:: RECORD EXCERPTS

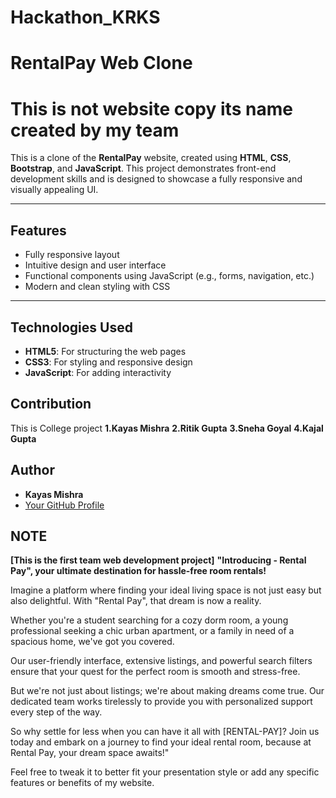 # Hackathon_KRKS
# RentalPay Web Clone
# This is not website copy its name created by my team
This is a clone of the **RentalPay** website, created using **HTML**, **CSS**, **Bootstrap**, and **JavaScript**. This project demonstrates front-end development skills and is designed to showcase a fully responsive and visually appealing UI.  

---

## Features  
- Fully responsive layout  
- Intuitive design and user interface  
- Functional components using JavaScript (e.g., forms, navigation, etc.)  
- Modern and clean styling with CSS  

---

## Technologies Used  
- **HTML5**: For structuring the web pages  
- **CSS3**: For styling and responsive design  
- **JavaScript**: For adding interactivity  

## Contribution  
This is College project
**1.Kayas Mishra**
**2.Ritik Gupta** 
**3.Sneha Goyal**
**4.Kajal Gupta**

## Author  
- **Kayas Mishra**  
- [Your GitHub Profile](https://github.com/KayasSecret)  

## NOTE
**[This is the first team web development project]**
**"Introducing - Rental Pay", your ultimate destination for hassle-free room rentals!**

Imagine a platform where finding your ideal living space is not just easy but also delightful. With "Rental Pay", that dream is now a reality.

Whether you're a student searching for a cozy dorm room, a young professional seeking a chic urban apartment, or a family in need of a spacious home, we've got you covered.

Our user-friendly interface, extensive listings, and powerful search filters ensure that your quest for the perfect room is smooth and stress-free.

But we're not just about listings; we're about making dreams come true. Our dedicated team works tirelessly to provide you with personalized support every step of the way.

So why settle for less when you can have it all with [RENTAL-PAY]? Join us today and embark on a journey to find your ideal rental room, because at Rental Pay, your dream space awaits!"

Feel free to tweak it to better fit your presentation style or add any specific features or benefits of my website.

::::
:: RECORD EXCERPTS

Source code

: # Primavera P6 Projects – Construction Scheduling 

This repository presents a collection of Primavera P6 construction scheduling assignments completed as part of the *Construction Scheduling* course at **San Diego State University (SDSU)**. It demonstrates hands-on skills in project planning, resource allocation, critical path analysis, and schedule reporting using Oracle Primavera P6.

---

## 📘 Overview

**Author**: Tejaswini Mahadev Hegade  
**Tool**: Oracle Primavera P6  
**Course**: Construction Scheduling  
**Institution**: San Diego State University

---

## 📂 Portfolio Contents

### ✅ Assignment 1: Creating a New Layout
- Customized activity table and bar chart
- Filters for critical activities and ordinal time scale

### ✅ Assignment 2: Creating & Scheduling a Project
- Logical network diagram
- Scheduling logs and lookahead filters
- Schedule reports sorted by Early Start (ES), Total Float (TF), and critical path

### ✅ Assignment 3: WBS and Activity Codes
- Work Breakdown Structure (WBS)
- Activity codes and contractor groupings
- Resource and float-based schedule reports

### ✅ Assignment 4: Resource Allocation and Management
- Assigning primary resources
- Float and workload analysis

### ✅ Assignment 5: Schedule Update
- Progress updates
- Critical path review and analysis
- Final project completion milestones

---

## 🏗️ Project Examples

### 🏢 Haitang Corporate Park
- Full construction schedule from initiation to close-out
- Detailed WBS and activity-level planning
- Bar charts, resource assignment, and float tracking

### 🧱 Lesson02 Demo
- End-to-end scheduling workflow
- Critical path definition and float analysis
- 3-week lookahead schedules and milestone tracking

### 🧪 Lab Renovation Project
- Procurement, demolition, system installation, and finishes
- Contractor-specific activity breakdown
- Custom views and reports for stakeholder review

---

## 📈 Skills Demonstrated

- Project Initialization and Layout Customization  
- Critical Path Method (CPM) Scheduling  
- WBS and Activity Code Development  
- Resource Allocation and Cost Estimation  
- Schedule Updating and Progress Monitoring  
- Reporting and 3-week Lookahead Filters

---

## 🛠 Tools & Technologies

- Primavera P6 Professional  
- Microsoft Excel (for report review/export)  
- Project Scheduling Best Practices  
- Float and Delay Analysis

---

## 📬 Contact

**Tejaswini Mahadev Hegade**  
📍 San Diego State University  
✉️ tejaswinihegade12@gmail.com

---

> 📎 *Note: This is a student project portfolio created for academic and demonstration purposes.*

::::

ASSIGNED TASK: Return each line from the material that includes the string "responsive".

WRITTEN RESPONSE:
This is a clone of the **RentalPay** website, created using **HTML**, **CSS**, **Bootstrap**, and **JavaScript**. This project demonstrates front-end development skills and is designed to showcase a fully responsive and visually appealing UI.  
- Fully responsive layout  
- **CSS3**: For styling and responsive design  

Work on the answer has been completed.